(GIVEN DATA):
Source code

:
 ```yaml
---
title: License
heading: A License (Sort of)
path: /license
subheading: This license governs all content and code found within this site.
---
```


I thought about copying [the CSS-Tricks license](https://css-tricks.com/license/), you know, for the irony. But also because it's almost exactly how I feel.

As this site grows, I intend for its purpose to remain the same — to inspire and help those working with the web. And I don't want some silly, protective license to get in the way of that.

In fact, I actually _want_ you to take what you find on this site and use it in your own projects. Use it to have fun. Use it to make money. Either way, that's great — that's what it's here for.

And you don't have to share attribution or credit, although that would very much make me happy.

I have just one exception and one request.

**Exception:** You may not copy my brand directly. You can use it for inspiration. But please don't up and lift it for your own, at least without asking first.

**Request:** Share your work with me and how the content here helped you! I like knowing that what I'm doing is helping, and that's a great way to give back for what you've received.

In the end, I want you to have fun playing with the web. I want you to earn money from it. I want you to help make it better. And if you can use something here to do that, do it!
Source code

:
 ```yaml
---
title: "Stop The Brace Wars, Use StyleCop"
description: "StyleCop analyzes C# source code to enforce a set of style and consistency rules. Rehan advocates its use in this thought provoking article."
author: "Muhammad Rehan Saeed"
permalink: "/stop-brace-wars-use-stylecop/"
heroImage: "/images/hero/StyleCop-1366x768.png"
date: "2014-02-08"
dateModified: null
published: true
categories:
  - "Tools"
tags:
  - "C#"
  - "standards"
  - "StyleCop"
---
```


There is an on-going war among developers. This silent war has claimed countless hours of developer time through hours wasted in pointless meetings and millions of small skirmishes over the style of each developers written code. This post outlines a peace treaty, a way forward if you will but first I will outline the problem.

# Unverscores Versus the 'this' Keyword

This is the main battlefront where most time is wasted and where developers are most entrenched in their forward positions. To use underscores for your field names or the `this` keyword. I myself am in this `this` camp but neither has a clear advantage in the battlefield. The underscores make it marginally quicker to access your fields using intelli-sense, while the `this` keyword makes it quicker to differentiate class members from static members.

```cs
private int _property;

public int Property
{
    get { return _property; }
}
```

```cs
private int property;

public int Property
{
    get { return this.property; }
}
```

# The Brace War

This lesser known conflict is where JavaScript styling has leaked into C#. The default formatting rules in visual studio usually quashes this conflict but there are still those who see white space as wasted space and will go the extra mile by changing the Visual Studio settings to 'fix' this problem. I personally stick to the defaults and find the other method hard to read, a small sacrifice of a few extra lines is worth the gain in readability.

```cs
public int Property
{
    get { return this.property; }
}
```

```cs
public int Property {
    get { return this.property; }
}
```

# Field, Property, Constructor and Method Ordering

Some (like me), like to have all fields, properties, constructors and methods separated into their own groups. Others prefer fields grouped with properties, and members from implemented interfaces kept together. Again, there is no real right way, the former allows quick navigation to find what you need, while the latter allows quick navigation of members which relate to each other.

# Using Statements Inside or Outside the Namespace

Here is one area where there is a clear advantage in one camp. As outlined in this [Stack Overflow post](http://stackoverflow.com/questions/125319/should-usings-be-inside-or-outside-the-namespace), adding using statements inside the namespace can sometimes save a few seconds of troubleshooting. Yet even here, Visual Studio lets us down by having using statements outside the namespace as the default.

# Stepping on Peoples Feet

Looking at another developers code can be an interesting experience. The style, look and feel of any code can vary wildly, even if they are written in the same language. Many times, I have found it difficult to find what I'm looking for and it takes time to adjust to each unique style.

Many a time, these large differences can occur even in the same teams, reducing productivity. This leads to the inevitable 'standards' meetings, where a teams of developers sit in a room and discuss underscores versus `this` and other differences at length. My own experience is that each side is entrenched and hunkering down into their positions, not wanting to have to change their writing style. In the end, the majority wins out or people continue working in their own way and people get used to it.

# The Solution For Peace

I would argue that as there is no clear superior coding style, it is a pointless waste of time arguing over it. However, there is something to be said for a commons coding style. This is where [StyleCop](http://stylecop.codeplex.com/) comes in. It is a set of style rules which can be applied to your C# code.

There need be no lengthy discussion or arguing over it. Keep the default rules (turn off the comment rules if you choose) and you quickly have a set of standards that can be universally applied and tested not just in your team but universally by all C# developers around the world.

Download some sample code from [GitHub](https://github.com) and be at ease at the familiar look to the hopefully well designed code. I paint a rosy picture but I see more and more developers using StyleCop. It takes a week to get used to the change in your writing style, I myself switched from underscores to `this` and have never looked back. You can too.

(WHAT YOU SHOULD DO): Write out each line above that contains the word "while".

(TASK ANSWER):
This is the main battlefront where most time is wasted and where developers are most entrenched in their forward positions. To use underscores for your field names or the `this` keyword. I myself am in this `this` camp but neither has a clear advantage in the battlefield. The underscores make it marginally quicker to access your fields using intelli-sense, while the `this` keyword makes it quicker to differentiate class members from static members.
Some (like me), like to have all fields, properties, constructors and methods separated into their own groups. Others prefer fields grouped with properties, and members from implemented interfaces kept together. Again, there is no real right way, the former allows quick navigation to find what you need, while the latter allows quick navigation of members which relate to each other.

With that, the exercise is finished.